▸ **What to do**
Within the listing that follows, reproduce exactly the lines starting at the line with "tâches liées aux" and ending at the line with "Every athlete that", inclusive, and only those. Pictures are dropped.

----------

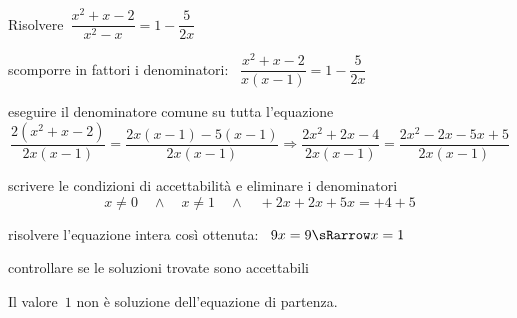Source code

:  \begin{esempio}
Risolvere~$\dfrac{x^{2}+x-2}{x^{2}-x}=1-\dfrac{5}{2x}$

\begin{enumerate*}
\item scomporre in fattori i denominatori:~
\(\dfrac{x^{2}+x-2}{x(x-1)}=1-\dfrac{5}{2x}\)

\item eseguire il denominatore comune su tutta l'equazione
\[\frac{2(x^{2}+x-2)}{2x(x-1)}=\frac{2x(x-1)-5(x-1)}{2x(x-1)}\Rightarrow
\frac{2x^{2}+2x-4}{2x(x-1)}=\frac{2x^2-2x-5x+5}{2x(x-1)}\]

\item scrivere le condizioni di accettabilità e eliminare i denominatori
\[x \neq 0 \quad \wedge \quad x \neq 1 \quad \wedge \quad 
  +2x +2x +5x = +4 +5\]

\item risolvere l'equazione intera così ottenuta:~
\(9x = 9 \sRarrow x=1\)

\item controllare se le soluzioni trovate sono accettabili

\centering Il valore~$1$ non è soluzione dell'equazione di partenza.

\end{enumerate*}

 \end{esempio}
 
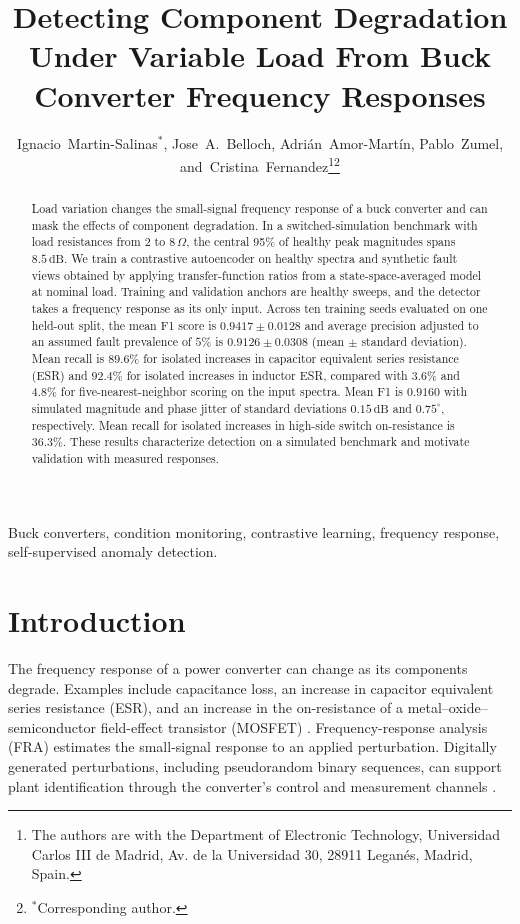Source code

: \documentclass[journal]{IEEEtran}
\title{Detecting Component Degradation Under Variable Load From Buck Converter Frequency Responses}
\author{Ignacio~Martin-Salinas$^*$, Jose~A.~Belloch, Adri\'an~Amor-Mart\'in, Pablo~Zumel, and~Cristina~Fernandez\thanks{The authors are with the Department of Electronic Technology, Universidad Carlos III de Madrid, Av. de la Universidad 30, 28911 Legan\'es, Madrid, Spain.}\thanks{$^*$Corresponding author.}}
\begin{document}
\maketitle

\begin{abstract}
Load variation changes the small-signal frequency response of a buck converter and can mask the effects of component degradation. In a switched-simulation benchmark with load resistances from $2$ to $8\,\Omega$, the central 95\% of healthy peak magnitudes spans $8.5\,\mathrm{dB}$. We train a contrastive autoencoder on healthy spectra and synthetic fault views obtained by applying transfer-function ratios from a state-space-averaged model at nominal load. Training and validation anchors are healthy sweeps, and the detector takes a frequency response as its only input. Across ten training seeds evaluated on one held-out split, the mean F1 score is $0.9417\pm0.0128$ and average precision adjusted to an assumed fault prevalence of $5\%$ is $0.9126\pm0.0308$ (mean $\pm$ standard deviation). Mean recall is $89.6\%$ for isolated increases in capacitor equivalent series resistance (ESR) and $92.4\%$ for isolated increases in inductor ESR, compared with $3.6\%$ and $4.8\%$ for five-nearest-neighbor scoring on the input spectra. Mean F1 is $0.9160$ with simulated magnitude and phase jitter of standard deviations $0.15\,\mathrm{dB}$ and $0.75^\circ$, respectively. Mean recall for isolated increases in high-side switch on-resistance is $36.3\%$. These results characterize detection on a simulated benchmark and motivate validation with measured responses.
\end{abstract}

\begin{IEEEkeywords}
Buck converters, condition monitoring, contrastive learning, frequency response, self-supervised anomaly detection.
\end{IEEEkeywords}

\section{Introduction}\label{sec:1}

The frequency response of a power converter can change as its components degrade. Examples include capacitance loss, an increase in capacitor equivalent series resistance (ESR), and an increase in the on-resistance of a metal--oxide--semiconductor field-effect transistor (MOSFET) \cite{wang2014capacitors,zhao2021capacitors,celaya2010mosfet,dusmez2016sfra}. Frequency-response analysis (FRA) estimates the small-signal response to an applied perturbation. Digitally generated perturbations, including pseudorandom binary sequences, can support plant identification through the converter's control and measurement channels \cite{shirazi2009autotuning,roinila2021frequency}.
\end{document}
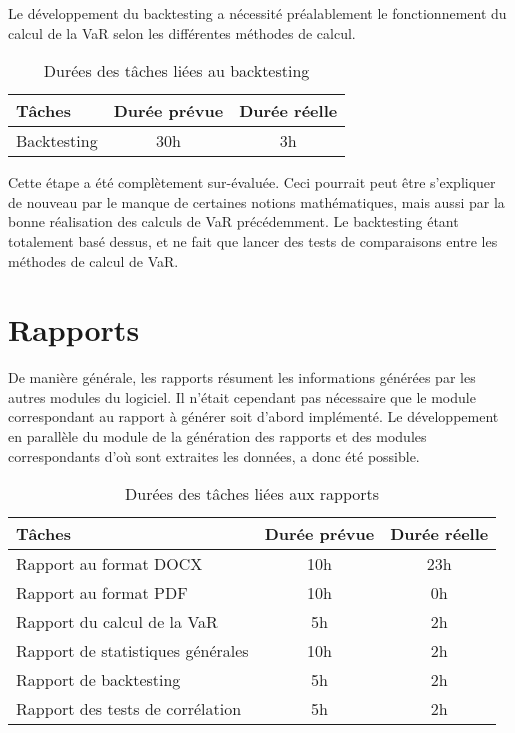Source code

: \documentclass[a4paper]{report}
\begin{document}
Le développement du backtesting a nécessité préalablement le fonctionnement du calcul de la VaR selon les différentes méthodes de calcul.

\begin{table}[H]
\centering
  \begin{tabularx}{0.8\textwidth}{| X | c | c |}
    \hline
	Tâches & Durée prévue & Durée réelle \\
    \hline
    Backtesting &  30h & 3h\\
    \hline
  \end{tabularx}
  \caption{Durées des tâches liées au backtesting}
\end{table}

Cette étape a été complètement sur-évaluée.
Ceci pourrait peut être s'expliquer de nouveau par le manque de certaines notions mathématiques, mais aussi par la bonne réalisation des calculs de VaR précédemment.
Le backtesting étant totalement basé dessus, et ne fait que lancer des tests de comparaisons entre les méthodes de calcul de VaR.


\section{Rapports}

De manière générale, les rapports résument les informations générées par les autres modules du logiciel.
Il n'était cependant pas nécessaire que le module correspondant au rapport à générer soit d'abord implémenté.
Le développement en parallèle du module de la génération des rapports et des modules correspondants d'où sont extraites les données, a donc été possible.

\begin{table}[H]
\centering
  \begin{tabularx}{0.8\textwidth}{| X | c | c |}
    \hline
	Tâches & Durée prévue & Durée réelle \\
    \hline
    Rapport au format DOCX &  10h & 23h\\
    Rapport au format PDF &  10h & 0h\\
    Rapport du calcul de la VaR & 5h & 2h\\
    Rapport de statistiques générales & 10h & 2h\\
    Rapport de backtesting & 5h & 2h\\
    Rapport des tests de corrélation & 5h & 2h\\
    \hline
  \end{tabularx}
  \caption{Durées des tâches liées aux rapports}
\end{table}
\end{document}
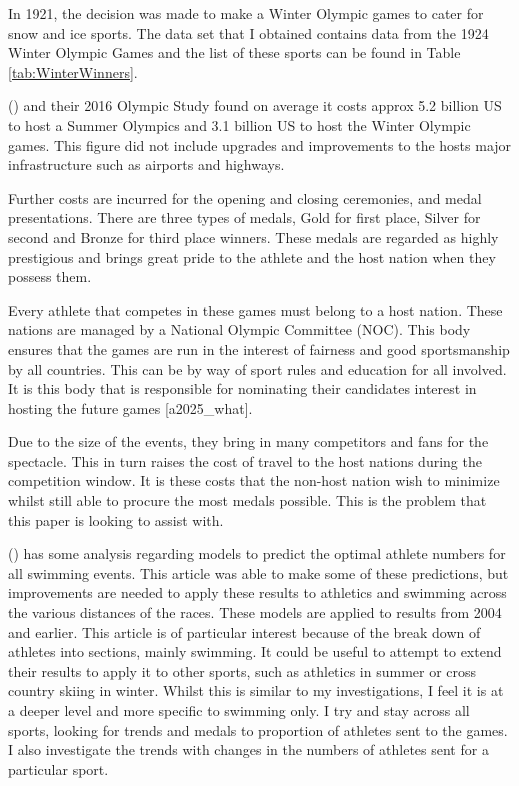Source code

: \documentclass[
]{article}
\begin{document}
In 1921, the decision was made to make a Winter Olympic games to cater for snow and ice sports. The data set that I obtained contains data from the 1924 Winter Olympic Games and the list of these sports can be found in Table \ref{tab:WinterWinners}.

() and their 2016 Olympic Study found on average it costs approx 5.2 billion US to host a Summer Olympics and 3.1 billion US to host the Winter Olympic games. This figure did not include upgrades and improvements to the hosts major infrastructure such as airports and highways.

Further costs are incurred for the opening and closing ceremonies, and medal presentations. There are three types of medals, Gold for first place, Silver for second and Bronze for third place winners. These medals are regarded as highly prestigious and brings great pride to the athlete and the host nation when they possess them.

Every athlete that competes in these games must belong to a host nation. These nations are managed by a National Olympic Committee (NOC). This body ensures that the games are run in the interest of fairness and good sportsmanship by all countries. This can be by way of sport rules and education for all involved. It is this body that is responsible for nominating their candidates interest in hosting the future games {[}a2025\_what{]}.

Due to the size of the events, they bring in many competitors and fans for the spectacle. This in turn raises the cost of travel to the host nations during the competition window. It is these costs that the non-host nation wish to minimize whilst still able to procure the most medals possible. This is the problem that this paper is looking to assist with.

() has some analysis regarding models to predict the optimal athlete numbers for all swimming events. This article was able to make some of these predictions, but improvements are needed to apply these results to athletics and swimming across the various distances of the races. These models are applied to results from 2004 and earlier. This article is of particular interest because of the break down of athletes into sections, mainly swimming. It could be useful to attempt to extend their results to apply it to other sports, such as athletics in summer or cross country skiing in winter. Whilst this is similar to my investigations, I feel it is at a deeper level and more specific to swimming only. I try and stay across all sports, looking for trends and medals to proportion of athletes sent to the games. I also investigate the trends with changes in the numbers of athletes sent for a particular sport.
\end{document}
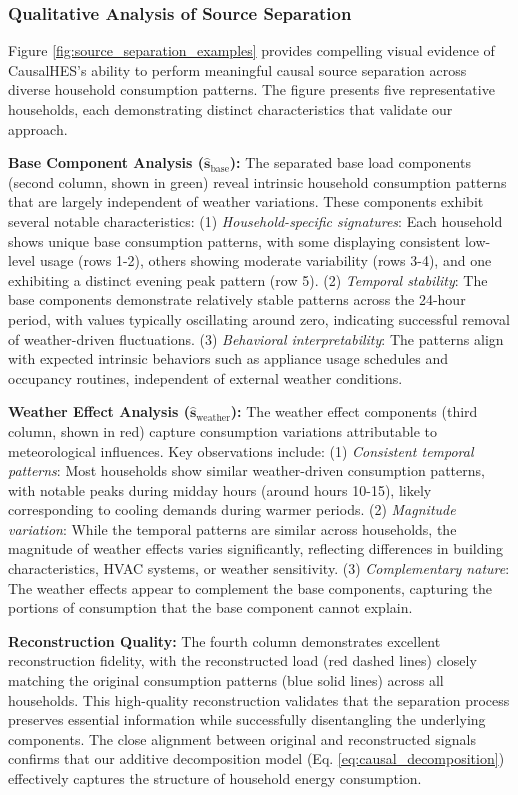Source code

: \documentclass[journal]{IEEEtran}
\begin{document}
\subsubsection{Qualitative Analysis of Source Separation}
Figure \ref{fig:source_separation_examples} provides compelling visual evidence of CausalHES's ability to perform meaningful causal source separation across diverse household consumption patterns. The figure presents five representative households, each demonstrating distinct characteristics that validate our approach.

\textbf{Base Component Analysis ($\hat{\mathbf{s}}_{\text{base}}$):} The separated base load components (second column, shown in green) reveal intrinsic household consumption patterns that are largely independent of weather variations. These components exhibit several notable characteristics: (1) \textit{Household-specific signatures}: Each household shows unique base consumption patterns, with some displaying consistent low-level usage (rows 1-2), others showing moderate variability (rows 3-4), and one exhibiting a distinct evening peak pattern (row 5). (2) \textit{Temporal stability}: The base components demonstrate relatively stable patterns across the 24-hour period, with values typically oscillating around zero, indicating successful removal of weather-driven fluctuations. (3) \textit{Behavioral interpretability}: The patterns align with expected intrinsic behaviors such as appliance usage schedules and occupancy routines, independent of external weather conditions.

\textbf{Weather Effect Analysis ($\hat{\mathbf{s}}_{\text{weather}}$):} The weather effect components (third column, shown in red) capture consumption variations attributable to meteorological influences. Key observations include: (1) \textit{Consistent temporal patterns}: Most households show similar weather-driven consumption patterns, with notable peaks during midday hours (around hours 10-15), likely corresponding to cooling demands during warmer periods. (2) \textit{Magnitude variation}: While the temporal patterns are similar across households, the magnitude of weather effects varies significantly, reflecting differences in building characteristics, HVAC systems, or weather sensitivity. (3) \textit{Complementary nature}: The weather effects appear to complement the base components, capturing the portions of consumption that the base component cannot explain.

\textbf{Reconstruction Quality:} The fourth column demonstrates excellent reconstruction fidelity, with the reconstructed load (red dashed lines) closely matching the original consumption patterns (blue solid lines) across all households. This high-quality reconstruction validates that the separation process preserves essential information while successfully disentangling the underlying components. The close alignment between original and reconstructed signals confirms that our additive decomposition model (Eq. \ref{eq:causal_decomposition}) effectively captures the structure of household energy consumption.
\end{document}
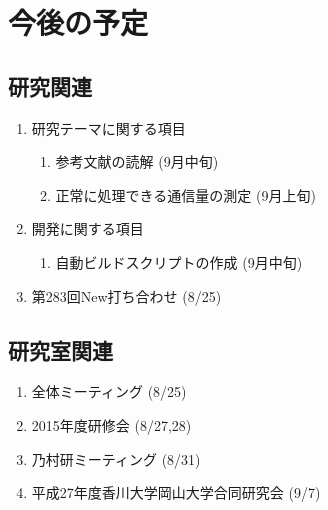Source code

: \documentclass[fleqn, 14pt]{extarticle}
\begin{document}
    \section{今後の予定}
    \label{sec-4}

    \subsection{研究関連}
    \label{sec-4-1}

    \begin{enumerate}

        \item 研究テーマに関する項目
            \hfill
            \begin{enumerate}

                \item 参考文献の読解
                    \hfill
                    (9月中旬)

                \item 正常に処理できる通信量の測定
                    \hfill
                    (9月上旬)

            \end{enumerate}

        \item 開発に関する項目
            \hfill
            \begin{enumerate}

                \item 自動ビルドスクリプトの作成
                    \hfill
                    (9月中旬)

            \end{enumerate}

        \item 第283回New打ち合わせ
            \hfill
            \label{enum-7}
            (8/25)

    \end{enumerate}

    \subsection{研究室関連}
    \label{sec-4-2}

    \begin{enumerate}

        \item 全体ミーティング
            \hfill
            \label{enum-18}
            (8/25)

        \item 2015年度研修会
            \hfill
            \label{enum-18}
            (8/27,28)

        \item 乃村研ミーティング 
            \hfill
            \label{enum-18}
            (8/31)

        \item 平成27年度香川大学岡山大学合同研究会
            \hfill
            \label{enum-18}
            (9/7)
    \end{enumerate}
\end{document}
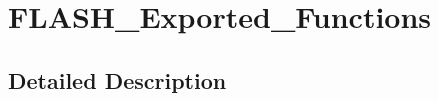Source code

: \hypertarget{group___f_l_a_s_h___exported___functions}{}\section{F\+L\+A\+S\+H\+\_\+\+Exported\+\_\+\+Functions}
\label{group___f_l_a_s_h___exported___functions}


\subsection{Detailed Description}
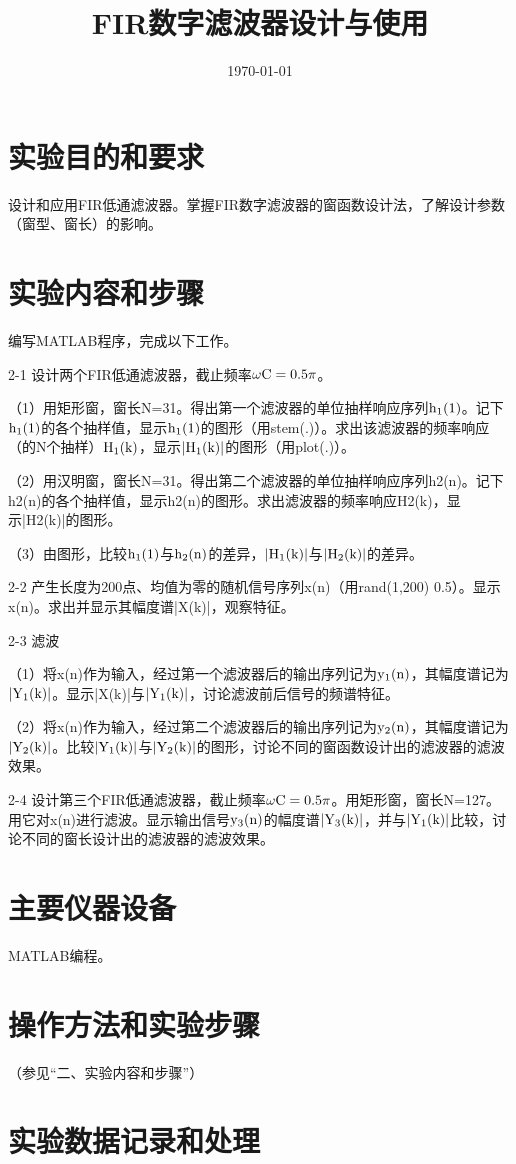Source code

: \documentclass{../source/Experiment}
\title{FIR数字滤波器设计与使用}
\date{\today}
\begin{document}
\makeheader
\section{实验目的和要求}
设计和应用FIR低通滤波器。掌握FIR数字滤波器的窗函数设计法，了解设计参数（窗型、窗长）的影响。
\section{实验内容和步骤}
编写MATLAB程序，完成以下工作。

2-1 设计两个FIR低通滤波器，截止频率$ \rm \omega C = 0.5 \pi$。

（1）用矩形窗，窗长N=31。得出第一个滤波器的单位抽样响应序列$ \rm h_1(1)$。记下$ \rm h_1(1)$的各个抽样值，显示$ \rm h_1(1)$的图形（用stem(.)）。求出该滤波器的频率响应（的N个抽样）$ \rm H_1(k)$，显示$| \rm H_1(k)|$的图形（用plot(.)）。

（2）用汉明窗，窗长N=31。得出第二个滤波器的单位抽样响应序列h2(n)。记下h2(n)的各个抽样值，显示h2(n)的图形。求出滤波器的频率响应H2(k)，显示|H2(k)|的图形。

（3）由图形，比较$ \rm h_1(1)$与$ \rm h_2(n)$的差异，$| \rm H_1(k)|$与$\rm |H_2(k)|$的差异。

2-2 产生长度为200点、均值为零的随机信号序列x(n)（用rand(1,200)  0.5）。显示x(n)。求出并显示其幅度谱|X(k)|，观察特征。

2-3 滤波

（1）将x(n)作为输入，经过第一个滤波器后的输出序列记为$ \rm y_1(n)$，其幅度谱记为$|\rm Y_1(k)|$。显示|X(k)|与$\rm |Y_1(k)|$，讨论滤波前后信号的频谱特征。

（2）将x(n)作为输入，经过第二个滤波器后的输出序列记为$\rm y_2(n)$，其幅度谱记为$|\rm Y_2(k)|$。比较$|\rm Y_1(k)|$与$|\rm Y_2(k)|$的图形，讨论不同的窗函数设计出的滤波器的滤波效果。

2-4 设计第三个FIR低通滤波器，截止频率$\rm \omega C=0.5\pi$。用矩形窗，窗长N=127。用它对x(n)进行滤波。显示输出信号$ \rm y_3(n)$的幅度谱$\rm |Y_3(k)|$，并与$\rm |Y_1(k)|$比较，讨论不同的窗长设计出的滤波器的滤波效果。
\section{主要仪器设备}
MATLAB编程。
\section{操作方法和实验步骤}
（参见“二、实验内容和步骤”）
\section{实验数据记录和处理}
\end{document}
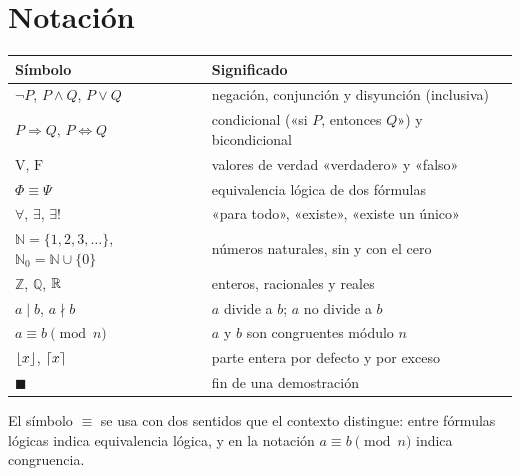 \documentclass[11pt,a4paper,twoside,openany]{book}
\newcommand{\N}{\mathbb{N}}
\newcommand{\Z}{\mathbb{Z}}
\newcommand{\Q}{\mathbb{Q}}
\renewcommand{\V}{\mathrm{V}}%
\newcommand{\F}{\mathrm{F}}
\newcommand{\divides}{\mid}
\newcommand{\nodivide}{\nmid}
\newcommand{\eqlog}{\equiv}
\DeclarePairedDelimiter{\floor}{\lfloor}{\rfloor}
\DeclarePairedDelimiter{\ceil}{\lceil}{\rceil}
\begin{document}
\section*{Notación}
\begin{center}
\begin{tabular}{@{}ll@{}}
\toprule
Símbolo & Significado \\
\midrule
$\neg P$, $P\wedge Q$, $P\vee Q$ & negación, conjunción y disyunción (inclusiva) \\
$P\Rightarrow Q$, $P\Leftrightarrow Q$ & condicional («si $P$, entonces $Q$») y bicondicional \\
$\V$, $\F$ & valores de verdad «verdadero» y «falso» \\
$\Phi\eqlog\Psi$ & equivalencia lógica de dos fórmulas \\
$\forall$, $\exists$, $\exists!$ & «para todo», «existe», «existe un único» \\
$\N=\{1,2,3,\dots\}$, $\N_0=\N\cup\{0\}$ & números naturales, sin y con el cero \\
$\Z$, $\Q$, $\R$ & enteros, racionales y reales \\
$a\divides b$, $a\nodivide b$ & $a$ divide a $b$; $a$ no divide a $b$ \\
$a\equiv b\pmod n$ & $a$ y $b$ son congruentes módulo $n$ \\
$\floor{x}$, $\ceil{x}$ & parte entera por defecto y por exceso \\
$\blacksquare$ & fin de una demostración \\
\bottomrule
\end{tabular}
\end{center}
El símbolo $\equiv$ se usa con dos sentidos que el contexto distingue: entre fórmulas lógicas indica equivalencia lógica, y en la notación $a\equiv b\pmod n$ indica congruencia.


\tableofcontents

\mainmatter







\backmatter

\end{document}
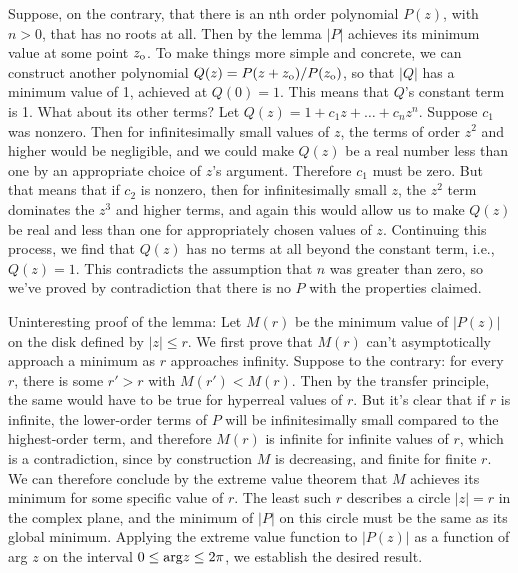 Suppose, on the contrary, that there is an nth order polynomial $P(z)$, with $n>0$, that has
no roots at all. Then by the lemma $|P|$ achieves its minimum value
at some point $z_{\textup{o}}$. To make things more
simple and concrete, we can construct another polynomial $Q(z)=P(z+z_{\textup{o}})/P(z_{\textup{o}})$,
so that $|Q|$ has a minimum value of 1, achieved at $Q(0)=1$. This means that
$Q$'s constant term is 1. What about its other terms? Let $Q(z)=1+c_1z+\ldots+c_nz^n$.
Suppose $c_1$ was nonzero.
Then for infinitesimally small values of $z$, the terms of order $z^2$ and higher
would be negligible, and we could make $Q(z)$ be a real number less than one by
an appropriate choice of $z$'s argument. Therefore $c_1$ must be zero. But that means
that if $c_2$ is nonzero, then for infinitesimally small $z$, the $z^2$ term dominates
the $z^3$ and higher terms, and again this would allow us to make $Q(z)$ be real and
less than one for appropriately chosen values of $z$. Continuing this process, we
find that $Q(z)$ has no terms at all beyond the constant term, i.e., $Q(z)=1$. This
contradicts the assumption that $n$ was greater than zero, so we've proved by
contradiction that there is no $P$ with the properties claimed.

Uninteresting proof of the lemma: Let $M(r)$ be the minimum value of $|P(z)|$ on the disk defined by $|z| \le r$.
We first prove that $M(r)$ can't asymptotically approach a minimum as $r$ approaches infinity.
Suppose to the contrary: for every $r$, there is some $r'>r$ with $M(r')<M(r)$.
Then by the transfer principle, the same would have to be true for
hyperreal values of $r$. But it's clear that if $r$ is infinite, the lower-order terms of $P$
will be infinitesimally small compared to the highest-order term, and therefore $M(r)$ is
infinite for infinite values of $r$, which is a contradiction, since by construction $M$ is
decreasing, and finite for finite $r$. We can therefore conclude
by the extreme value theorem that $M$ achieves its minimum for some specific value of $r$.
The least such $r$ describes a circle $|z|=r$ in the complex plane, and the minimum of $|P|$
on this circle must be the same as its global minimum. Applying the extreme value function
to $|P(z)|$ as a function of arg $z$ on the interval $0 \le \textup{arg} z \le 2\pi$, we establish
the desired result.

----------

▸ **Solution to the exercise**
  \caption{Durées des tâches liées aux rapports}
\end{table}
\end{document}
Source code

: \documentclass[
]{article}
\begin{document}
In 1921, the decision was made to make a Winter Olympic games to cater for snow and ice sports. The data set that I obtained contains data from the 1924 Winter Olympic Games and the list of these sports can be found in Table \ref{tab:WinterWinners}.

() and their 2016 Olympic Study found on average it costs approx 5.2 billion US to host a Summer Olympics and 3.1 billion US to host the Winter Olympic games. This figure did not include upgrades and improvements to the hosts major infrastructure such as airports and highways.

Further costs are incurred for the opening and closing ceremonies, and medal presentations. There are three types of medals, Gold for first place, Silver for second and Bronze for third place winners. These medals are regarded as highly prestigious and brings great pride to the athlete and the host nation when they possess them.

Every athlete that competes in these games must belong to a host nation. These nations are managed by a National Olympic Committee (NOC). This body ensures that the games are run in the interest of fairness and good sportsmanship by all countries. This can be by way of sport rules and education for all involved. It is this body that is responsible for nominating their candidates interest in hosting the future games {[}a2025\_what{]}.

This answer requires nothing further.